Mit Holtzung ist diß Ampt überflüssig versehen / zumahln nicht allein die Nohtturfft nahend dabey verhanden / besondern auch der ansehnliche vnd berühmte Wald / der Hilß genant / in dessen Bezirck vnd Grentzen belegen / welcher zugleich auch daß Ackenhäuser Holtz in sich begreifft / hat ansehnlich Eichen vnd Büchen Mastholtz / also / daß zu Mastzeiten / etzlich viel hundert Schweine können gefeistet werden / worin dann auch allerhand Wildbrät / als Hirsch / Rehe / Säwe / auch von Raubthieren / Wölffe vnd Lüchse zu finden / gestaltsamb dann in anno 1652. drey Lüchse geschossen / vnd zu der Fürstlichen Residentz Wolffenbüttel gesandt worden / Sonsten aber vorher bey Menschen gedencken an diesem Ort nicht verspüret worden.

Es sind auch in diesem Walde zweene ansehnliche Glasehütten verhanden / in deren jeden bey die 24. Personen continuirlich / so Tages als Nachtes / blasen vnd arbeiten / vnd wird eine jede Hütte in zwo Seiten abgetheilet / vff deren eine die Wein- vnnd Biergläser / auff der andern aber das Schorff- vnd Fensterglaß / auch schöne helle Fensterscheiben verfertiget werden / vnd hat es damit eine sothane Bewandnuß: Zu dem Wein- vnd anderm schönen hellen Glaß / wird gebrauchet Asche vnd Sand / die Asche muß von faulem Holtz / so Waldasche genant wird / gebrant / durch ein Siebe gesichtet / vnd alsdann nebst dem Sande in die / von sonderlichem Thon dazu verfertigte Häfen / in die Gluet gesetzet / auch mit etwas Saltz vermischet werden / es gibt aber das Saltz kein Glaß / besondern machet die Materialien / als Asch vnd Sand / nurt flüssig / damit es fein lauter / rein vnd klar werde / wie dann imgleichen auch ein wenig kalt Wasser / vmb das Glaß darin zu schrencken / auch das Fewr / wann es zu Zeiten überhand nehmen will / zu leschen / bey der Hand seyn muß / vnd kan also in obbemelten Häven / die Materia vff allerhand art / als / grün / gelb / blau / vnd braunlicht gefärbet / vnd das Glaß nach beliebenden Farben gemachet werden.

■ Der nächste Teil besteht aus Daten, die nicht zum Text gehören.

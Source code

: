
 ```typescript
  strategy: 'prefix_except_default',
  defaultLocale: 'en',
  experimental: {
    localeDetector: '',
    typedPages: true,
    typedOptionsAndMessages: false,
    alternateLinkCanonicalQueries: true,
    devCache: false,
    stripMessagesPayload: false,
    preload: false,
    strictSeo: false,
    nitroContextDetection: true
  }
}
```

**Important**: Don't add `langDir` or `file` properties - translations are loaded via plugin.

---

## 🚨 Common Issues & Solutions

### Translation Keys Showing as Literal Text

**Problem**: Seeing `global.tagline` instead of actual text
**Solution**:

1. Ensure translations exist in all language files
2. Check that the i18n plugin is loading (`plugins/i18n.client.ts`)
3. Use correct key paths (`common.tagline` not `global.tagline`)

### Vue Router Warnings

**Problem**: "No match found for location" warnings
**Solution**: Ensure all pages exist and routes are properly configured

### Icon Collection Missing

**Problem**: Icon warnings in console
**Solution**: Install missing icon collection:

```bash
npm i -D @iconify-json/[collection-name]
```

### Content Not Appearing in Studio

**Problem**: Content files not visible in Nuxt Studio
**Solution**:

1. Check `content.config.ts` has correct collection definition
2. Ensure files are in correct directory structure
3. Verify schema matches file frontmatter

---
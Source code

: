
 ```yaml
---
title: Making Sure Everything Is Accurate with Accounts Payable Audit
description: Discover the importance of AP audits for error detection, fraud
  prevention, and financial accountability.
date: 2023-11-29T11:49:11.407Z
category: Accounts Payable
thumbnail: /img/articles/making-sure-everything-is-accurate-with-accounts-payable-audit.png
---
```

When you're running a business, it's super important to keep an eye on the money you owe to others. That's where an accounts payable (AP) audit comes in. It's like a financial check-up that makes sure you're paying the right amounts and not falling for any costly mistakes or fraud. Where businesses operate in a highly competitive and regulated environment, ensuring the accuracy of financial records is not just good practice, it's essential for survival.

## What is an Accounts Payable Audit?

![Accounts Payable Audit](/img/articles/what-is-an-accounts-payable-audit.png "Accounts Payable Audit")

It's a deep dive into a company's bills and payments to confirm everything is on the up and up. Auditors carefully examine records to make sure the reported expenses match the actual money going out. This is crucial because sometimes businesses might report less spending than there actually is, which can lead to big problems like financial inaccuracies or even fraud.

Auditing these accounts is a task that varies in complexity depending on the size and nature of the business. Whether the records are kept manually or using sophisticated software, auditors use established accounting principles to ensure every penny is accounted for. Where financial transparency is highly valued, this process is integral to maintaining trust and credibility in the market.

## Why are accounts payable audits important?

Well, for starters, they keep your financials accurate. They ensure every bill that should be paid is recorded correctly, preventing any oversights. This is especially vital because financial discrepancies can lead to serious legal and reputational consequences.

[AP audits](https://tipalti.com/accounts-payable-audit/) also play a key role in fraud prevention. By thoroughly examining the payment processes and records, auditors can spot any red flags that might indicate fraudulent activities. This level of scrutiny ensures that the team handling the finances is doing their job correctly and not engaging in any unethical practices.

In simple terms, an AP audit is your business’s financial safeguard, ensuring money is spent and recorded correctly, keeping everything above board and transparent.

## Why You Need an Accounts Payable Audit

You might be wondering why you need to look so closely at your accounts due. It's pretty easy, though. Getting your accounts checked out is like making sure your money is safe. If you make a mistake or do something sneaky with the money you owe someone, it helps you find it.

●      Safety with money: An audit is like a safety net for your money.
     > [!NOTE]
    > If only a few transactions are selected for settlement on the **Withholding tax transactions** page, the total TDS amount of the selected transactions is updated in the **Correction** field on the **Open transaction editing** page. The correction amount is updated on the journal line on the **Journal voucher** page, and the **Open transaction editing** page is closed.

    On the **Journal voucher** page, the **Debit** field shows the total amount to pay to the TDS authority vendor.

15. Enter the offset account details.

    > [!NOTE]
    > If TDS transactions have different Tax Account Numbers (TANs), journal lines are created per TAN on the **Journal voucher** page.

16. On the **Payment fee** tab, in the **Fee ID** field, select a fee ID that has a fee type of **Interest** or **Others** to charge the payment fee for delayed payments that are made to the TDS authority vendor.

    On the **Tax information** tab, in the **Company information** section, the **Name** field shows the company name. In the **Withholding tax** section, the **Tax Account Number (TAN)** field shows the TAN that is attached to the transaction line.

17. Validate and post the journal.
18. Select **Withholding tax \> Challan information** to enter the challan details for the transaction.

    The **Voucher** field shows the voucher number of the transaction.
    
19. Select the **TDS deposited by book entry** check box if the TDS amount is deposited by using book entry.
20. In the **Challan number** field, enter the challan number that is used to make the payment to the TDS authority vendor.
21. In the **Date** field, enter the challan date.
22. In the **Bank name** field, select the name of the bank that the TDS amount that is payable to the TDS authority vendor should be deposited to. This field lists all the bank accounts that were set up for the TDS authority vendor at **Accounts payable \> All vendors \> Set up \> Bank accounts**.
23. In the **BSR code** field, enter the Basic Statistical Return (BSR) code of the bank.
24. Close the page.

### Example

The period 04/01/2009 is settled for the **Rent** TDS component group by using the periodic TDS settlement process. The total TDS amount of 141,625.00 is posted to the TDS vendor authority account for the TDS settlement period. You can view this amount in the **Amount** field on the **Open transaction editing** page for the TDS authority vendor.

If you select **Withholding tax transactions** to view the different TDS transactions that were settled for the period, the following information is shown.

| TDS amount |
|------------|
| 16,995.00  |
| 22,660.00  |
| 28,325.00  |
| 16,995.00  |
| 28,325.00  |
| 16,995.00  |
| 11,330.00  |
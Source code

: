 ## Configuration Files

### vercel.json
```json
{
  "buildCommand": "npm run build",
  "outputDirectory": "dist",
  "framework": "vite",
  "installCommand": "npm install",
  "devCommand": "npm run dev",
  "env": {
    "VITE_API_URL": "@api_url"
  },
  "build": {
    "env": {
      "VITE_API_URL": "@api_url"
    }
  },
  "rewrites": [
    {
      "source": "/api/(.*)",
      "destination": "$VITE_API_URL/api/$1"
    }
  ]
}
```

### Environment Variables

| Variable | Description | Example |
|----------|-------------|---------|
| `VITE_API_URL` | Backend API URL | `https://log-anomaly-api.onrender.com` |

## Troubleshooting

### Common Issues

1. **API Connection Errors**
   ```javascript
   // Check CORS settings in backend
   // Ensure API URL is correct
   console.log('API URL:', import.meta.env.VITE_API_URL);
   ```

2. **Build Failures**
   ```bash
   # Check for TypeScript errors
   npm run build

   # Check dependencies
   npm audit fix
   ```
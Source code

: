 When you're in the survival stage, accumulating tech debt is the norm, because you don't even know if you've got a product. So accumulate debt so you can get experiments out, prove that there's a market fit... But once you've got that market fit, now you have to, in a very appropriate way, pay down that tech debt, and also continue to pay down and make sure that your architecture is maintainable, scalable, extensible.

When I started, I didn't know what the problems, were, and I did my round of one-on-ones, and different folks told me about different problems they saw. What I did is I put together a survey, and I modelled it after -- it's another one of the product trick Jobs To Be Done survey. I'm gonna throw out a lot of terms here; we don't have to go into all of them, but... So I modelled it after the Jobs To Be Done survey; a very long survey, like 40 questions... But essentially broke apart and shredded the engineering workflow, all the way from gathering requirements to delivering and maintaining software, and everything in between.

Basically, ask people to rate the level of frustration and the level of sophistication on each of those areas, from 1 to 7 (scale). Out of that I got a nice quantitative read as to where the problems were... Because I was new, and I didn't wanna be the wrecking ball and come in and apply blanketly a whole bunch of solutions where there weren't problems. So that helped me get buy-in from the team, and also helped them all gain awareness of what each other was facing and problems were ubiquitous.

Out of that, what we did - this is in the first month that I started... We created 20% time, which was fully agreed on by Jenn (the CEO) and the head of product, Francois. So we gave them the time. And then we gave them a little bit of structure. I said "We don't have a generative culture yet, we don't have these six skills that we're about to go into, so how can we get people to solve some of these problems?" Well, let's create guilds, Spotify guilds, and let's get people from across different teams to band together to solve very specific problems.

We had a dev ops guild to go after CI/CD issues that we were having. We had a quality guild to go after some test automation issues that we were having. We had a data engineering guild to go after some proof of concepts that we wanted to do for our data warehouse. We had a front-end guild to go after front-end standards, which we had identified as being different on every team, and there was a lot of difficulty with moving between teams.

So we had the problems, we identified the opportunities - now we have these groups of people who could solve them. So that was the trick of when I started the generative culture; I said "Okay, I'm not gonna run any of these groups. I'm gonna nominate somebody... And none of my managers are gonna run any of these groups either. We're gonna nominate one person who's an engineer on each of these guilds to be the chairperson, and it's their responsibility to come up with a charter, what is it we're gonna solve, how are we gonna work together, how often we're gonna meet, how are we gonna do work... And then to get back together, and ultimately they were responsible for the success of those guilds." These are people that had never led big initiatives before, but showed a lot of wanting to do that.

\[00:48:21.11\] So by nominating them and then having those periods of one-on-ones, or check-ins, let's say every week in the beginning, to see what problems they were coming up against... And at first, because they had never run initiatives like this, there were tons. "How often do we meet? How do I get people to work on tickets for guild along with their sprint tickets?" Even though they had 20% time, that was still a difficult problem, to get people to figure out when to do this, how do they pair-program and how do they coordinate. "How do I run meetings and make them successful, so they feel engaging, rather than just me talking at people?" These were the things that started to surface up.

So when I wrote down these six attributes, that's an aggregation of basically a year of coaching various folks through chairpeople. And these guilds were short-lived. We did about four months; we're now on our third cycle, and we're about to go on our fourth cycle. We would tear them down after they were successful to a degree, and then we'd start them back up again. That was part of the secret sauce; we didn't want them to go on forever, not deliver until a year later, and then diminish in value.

Das Holtz wird in zweyen absonderlich dazu aptirten Oefen / derogestalt getrocknet / vnd so heiß gemachet / daß es von dem Schürer / mit sonderlich gestrickten dicken Lappen vnd Handschuen angegriffen / vnd zur Gluet vnter die Häven gestecket / damit es augenblicklich / wie ein Schwefelstock / angezündet werden könne.

Vorbemelte Personen haben in jeder Hütten ihre sonderbare Verrichtung / vnd befinden sich 6. in 7. Weingläsergesellen / deren jeder seinen besondern Hafen / worauß er bläset / vnd auch besondern Jungen / welcher das geblasene Glaß von ihnen / mit einer eisern Stangen wegnimbt / vnd in einen mit sonderer Gluet versehenen Kuhlofen / worin es alsdann die härte überkompt / setzen.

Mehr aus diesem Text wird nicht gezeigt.